Brace for outbreak of Pennsylvania nursing home overcrowded amid supply shortage

Pennsylvania’s public health chief warned of a second wave of outbreak from the Kovid-19 community, with nursing homes prompting a possible correlative wave of nursing home outbreaks and deaths.

Nursing home operators and staff are searching for more protective gear, with testing and other assistance to ensure that the next outbreak in long-term living facilities is not fatal and severe in the spring and early summer.

According to an analysis of federal data released last week by senior advocacy group AARP, about 700 nursing homes in Pennsylvania are not reported to have adequate personal protective equipment during September. Staffing is a concern for 18% of facilities statewide.

Last week, Allegheny and Westmoreland counties entered their highest number of new Kovid-19 cases since July. Pennsylvania Secretary of Health, Drs. Rachel Levin said the statewide data signal is a “fall resurgence” and experts can’t predict when it will peak.

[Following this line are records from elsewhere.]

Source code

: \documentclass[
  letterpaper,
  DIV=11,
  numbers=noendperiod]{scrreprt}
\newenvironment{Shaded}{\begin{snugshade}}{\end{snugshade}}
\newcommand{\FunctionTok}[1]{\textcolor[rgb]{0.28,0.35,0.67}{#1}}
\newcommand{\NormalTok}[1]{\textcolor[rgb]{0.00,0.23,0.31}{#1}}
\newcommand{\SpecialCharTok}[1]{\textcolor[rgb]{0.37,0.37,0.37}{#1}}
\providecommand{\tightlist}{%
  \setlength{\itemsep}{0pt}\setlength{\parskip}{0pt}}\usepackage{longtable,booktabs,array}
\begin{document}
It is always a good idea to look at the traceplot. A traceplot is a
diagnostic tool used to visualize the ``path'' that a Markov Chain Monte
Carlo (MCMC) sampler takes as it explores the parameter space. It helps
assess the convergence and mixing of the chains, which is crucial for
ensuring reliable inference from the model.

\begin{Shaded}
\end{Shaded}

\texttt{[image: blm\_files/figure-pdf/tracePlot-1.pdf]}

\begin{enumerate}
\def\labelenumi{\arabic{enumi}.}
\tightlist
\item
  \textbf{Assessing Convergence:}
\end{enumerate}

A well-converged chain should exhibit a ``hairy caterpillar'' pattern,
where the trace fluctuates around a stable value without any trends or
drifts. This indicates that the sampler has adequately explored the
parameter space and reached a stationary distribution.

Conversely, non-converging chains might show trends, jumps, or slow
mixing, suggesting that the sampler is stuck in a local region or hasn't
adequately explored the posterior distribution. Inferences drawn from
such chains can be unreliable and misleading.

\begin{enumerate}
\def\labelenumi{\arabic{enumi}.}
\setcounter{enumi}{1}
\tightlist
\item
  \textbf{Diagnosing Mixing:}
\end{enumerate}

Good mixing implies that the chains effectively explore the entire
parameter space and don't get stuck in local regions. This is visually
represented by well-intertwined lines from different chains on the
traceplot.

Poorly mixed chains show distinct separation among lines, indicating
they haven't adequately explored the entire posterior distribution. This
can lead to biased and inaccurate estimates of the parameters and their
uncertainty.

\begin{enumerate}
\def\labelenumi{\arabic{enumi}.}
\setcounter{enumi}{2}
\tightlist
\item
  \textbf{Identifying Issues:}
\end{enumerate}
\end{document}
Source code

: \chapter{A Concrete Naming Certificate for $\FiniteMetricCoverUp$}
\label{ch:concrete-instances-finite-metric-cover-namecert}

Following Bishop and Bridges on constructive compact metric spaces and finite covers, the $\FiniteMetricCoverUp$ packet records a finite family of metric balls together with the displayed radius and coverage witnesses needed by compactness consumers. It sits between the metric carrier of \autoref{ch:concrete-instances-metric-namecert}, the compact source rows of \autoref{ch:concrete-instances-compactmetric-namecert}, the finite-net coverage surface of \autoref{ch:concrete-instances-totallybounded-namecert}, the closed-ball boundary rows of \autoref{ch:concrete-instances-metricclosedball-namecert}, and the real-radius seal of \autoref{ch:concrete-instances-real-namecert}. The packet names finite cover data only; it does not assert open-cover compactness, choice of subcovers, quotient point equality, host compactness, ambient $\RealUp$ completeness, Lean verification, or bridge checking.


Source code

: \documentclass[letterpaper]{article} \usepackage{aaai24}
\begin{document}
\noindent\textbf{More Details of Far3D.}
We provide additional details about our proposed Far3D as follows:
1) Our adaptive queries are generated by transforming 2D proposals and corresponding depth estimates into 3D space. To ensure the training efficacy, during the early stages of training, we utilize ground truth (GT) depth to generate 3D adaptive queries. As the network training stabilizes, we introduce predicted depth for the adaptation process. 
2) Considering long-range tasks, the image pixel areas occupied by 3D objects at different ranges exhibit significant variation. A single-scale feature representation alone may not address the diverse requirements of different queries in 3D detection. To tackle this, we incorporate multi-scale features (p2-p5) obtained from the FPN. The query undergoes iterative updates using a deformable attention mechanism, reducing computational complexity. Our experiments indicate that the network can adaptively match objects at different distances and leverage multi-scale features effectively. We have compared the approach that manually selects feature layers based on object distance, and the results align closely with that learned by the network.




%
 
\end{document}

“We are definitely keeping an eye on our long-term care facilities and our nursing homes,” Allegheny County Health Director Dr. Debra Bogan said. “As we have seen in the past, nursing home cases lag behind the cases we see in communities. So if we see an increase in community cases after a few weeks, we will see an increase in nursing home cases. ”

‘No Guarantee’ in Throwing Kovid

With about 66 deaths per 1,000 residents, Pennsylvania’s nursing home mortality ranks eighth in the nation.

According to data published by the Center for Medicare and Medicaid Services, it has a lower rate than Massachusetts, New Jersey and Mississippi, but higher than Texas, Arizona and Alabama.

As evidenced by several developing outbreaks in western Pennsylvania, facilities that remain out of widespread outbreaks in the spring remain susceptible to the virus.

One of them is at Westmoreland Manor, where more than a third of residents – at least 117 – have tested positive for Kovid-19 and three residents have died since late September. Thirty-four employees were infected. Officials called in late September to assist the Westmoreland County-run facility with ongoing testing of residents and staff in the Pennsylvania National Guard. Members of the guard, after a two-week stay, left Manor last weekend.

After months of reporting zero cases, an outbreak at Kane Community Living Center in Allegheny County in Scott has climbed to 150 cases and 13 resident deaths among residents and staff. Dennis Biondo, director of the Cane Center, said that as of Friday, actively infected individuals have been isolated or isolated. None of the county’s other three Cane Centers have had any active resident cases since the Glen Hazel site killed 16 residents by mid-May.

In places where the majority of residents are excluded and recovered from Kovid-19, the risks remain for employees and new admissions, and voluntary carriers who work in nursing homes, outside their workplace, for their families and others Can pose a risk.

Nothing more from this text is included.